Natural Leaders own the mission. By definition there is only one Natural Leader for any given mission. They can coexist with a leader that derives authority from position power, but are obviously more effective when position power and natural leadership are aligned. Natural Leaders create team magic. Magic is not a by-product of serendipity. It is clear that renowned movie directors do not rely on serendipity to create the cast chemistry required for a great movie. The creation of cast chemistry is premeditated.
Good fellows are a dime a dozen, but an aggressive leader is priceless.
How do Natural Leaders do what they do? Does it require charm, superior social skills, above average intelligence, empathy and love of humanity? Well the truth is that no one knows for sure. Probably a Natural Leader possesses all the aforementioned qualities and still others that remain un-named. The nature versus nurture argument is relevant, and like so many other cases where this argument is raised, the only plausible answer is that natural leadership requires some combination of both. That said, it is clear that leadership skills can be improved with practice and grow with experience.
It must be noted that leadership skills are not immutable. Change the mission context in a dramatic fashion and/or within a different domain and you are unlikely to see the same Natural Leaders emerge. Leadership is often fleeting. It is extremely context sensitive and occurs within certain space and time boundaries. However, that said, within a given context and domain, leadership can certainly be maintained across a relatively large number of missions.

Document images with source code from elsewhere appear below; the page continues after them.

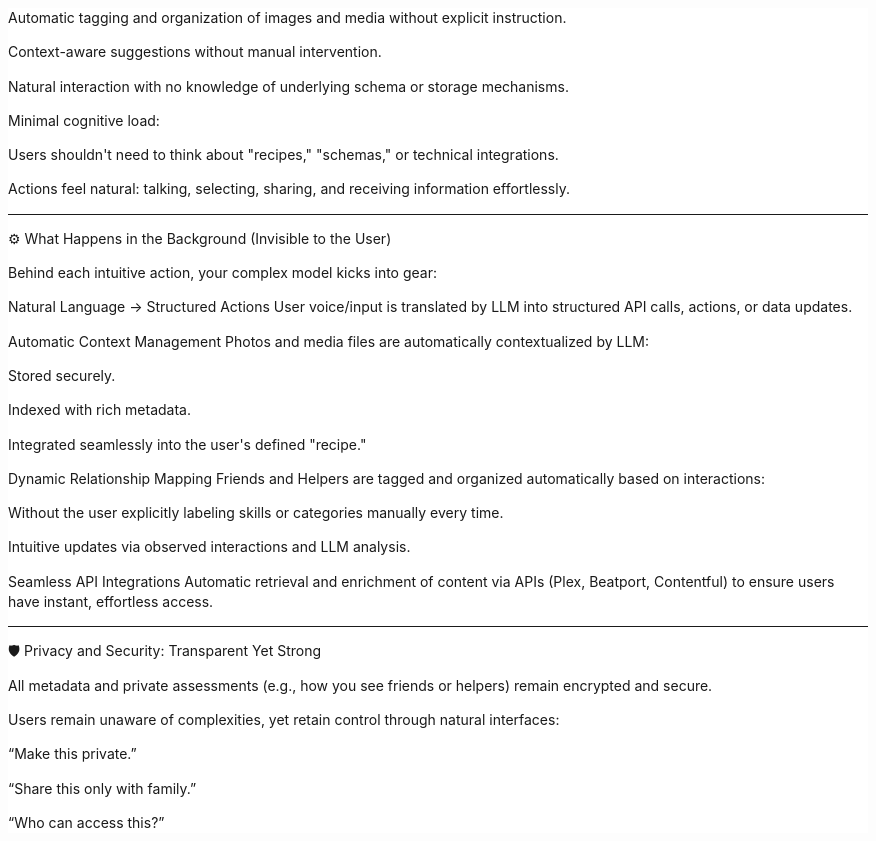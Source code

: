 Automatic tagging and organization of images and media without explicit instruction.

Context-aware suggestions without manual intervention.

Natural interaction with no knowledge of underlying schema or storage mechanisms.


Minimal cognitive load:

Users shouldn't need to think about "recipes," "schemas," or technical integrations.

Actions feel natural: talking, selecting, sharing, and receiving information effortlessly.




---

⚙️ What Happens in the Background (Invisible to the User)

Behind each intuitive action, your complex model kicks into gear:

Natural Language → Structured Actions
User voice/input is translated by LLM into structured API calls, actions, or data updates.

Automatic Context Management
Photos and media files are automatically contextualized by LLM:

Stored securely.

Indexed with rich metadata.

Integrated seamlessly into the user's defined "recipe."


Dynamic Relationship Mapping
Friends and Helpers are tagged and organized automatically based on interactions:

Without the user explicitly labeling skills or categories manually every time.

Intuitive updates via observed interactions and LLM analysis.


Seamless API Integrations
Automatic retrieval and enrichment of content via APIs (Plex, Beatport, Contentful) to ensure users have instant, effortless access.



---

🛡️ Privacy and Security: Transparent Yet Strong

All metadata and private assessments (e.g., how you see friends or helpers) remain encrypted and secure.

Users remain unaware of complexities, yet retain control through natural interfaces:

“Make this private.”

“Share this only with family.”

“Who can access this?”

As previously mentioned, there are no scientific principles of leadership, and perhaps there never will be; yet there are some rules of thumb that have worked for me and I will share them with you. These always seem to apply, despite the composition of the current team and the context of the current mission.
Every team member is an essential part of the team and brings unique qualities and experiences to bear in their assigned role. This is an axiom of team dynamics, however it is pure abstraction and is only relevant if each team member is made to feel unique. One of the Natural Leader’s most important goals is to develop this sense of uniqueness through quiet praise and various other subtle techniques.
One not so subtle technique is to create forums wherein individual team members get to shine in front of their peers. I have used this technique with great success and go out of my way to look for opportunities that fit a particular individual. This is often most beneficial for journeyman and junior team members, who otherwise might not get an opportunity to lead the congregation. Can I get a witness?